• Exercise:
Find the line holding "- 用户名存在时，判断用户名是否是其他用户名的前半部分：" in the entries below. Give it again exactly, along with every line after it up to and including the line holding "- 进入注册页面时默认「问答模式」，但会弹出提示。".

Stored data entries
□ □ □
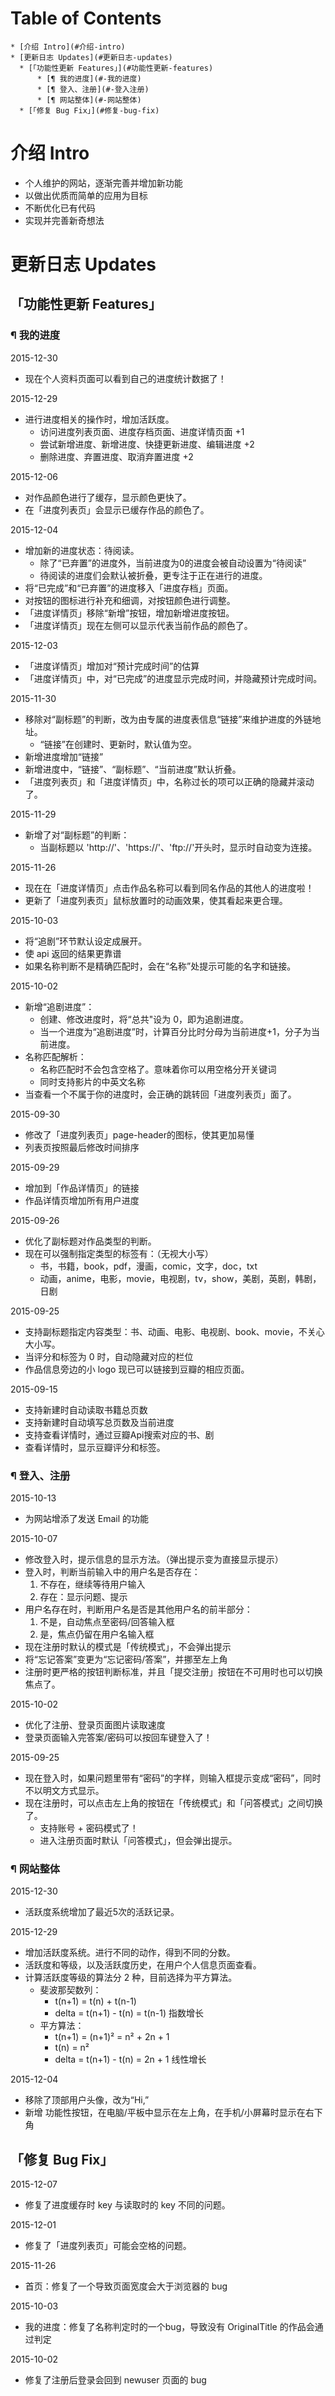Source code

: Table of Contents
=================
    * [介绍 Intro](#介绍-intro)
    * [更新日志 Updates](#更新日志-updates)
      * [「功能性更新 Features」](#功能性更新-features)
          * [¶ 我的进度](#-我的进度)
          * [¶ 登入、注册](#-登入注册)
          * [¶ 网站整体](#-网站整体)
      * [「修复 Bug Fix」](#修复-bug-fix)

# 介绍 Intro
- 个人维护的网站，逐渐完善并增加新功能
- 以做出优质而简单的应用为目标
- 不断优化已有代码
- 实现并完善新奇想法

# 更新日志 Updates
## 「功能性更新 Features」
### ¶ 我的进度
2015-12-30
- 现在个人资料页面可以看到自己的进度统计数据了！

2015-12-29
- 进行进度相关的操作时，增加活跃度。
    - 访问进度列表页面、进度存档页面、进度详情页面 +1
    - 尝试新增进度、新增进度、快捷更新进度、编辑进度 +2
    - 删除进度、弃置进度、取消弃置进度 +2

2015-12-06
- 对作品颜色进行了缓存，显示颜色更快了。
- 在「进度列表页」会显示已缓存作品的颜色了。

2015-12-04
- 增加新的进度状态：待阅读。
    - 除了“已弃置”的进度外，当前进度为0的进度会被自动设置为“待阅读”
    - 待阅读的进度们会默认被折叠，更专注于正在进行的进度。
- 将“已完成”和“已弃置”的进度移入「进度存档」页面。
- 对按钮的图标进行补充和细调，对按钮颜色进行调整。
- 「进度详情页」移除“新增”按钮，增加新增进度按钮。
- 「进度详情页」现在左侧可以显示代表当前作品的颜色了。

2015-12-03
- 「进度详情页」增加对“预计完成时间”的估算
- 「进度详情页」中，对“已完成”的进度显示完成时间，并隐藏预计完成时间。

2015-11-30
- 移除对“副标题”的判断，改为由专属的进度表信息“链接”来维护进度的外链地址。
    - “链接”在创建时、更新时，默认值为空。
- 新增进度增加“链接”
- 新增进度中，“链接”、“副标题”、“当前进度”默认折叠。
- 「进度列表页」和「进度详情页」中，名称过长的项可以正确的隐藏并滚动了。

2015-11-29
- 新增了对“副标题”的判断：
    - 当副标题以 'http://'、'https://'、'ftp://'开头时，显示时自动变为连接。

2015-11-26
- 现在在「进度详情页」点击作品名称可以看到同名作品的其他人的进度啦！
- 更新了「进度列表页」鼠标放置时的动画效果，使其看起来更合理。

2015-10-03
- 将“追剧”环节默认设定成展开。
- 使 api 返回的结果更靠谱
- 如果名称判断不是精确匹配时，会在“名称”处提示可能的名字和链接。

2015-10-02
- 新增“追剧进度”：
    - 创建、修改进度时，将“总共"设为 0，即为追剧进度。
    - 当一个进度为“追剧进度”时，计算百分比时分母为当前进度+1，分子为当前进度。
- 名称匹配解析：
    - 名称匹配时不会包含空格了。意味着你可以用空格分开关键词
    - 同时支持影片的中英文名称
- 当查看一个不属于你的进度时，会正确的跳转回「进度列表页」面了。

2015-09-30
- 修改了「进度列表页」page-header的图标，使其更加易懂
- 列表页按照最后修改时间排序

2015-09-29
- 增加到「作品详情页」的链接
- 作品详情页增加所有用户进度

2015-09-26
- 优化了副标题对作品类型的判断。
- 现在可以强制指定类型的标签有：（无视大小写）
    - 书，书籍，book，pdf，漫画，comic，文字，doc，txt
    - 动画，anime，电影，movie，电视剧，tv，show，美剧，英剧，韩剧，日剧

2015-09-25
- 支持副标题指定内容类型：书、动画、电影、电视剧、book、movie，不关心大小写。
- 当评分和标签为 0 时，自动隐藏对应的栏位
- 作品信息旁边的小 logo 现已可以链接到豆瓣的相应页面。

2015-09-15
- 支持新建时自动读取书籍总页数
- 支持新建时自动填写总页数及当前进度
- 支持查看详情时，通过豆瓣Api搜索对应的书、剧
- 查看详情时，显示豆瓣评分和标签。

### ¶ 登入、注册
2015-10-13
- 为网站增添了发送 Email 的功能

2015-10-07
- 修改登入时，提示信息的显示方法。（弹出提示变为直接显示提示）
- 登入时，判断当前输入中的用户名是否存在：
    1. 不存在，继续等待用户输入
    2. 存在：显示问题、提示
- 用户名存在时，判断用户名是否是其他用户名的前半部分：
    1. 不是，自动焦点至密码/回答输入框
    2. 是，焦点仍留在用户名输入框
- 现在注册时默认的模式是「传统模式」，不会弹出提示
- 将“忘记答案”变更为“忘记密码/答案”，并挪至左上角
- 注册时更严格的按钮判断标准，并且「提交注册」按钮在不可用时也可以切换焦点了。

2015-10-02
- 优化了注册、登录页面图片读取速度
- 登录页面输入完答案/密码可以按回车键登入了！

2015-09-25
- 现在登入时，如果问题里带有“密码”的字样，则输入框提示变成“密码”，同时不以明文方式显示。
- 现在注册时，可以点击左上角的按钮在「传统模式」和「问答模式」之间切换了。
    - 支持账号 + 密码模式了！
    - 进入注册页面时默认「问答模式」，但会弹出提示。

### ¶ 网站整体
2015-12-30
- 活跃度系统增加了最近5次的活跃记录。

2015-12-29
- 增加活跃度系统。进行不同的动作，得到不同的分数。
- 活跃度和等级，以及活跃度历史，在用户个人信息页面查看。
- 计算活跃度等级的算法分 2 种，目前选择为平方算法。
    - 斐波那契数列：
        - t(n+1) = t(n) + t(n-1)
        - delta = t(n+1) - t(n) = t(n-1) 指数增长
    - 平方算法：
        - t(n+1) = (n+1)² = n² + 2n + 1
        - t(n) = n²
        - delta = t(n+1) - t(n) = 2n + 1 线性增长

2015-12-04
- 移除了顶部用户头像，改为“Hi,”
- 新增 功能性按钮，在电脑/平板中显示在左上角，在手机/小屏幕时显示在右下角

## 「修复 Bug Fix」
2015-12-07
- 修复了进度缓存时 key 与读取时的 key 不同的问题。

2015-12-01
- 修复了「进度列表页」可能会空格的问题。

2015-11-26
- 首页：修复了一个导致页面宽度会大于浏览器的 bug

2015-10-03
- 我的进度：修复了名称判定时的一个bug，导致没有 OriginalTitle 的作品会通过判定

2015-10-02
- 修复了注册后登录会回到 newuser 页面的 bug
□ □ □
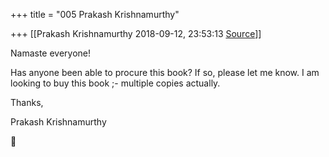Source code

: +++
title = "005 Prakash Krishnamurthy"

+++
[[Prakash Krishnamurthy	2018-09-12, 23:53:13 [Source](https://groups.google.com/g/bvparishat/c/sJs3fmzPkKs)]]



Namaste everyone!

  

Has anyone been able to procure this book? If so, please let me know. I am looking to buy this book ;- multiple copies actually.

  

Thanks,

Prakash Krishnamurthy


□ □ □
• Exercise solution:
- 用户名存在时，判断用户名是否是其他用户名的前半部分：
    1. 不是，自动焦点至密码/回答输入框
    2. 是，焦点仍留在用户名输入框
- 现在注册时默认的模式是「传统模式」，不会弹出提示
- 将“忘记答案”变更为“忘记密码/答案”，并挪至左上角
- 注册时更严格的按钮判断标准，并且「提交注册」按钮在不可用时也可以切换焦点了。

2015-10-02
- 优化了注册、登录页面图片读取速度
- 登录页面输入完答案/密码可以按回车键登入了！

2015-09-25
- 现在登入时，如果问题里带有“密码”的字样，则输入框提示变成“密码”，同时不以明文方式显示。
- 现在注册时，可以点击左上角的按钮在「传统模式」和「问答模式」之间切换了。
    - 支持账号 + 密码模式了！
    - 进入注册页面时默认「问答模式」，但会弹出提示。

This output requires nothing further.